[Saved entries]
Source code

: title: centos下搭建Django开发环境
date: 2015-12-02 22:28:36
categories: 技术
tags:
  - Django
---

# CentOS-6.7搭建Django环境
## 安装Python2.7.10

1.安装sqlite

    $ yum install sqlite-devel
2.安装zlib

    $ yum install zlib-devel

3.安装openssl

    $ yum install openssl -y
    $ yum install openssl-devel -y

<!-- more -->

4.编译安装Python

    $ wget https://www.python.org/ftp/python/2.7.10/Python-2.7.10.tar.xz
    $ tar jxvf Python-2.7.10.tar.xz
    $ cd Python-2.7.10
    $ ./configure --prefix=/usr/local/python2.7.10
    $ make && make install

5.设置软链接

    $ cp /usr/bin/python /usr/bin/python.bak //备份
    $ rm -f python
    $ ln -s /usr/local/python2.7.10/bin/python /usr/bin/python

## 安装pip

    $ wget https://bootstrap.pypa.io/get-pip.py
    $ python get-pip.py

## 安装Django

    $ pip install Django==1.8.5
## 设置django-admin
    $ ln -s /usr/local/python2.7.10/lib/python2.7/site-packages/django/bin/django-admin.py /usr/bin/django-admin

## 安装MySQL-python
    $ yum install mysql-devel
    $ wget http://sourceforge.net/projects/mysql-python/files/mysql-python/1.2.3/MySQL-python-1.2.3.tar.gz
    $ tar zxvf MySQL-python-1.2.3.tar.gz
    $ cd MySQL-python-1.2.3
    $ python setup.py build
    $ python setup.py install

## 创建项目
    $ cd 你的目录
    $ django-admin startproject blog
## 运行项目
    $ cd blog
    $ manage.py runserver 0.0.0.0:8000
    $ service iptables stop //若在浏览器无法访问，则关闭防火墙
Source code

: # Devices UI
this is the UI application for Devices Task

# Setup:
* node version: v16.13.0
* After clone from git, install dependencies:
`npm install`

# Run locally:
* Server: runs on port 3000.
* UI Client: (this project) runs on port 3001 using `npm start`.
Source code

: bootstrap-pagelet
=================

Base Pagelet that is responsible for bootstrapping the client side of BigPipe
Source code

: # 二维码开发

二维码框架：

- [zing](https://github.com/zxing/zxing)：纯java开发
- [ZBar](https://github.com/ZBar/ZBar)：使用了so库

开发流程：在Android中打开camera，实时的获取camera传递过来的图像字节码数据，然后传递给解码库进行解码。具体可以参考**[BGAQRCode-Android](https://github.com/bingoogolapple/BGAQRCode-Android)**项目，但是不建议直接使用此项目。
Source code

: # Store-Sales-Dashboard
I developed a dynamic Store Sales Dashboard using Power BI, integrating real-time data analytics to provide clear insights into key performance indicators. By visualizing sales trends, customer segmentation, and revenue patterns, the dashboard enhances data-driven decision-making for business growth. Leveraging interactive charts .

### TASK ITEM
Copy task for the entries above: every line with the string "admin".

### RESULT OF THE EXERCISE
## 设置django-admin
    $ ln -s /usr/local/python2.7.10/lib/python2.7/site-packages/django/bin/django-admin.py /usr/bin/django-admin
    $ django-admin startproject blog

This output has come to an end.